* Supplied material:

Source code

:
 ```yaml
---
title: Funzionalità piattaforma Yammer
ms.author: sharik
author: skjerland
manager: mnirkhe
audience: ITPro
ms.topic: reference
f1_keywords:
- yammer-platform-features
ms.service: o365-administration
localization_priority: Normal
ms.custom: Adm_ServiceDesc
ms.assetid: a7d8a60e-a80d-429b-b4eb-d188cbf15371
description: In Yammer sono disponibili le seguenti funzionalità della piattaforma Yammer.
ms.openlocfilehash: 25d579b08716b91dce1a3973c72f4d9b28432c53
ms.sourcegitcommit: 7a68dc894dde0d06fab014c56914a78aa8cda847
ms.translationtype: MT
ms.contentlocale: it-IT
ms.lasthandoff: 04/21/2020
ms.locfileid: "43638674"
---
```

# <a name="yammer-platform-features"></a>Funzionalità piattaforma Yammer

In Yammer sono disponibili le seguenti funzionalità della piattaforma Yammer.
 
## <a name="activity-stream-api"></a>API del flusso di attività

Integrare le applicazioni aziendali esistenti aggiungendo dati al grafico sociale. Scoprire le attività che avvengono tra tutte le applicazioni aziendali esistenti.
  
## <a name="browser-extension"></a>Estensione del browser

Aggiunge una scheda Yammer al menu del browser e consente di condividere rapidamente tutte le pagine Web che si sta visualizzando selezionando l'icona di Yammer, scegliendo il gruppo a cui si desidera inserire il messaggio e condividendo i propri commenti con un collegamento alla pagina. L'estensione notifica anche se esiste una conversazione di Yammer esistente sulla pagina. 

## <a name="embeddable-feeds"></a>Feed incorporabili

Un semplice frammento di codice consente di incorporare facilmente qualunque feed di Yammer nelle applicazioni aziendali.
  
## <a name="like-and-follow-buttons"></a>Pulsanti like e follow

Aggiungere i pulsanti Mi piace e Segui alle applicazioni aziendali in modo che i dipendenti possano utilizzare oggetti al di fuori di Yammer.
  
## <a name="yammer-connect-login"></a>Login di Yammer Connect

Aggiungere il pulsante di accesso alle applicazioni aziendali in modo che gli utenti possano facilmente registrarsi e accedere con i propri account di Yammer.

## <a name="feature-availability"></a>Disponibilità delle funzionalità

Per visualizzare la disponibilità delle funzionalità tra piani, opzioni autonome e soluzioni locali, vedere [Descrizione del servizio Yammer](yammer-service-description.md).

* Your assignment:
Each line of the data that includes the word "seguenti" counts once; report the total and nothing more.

* Solution below:
2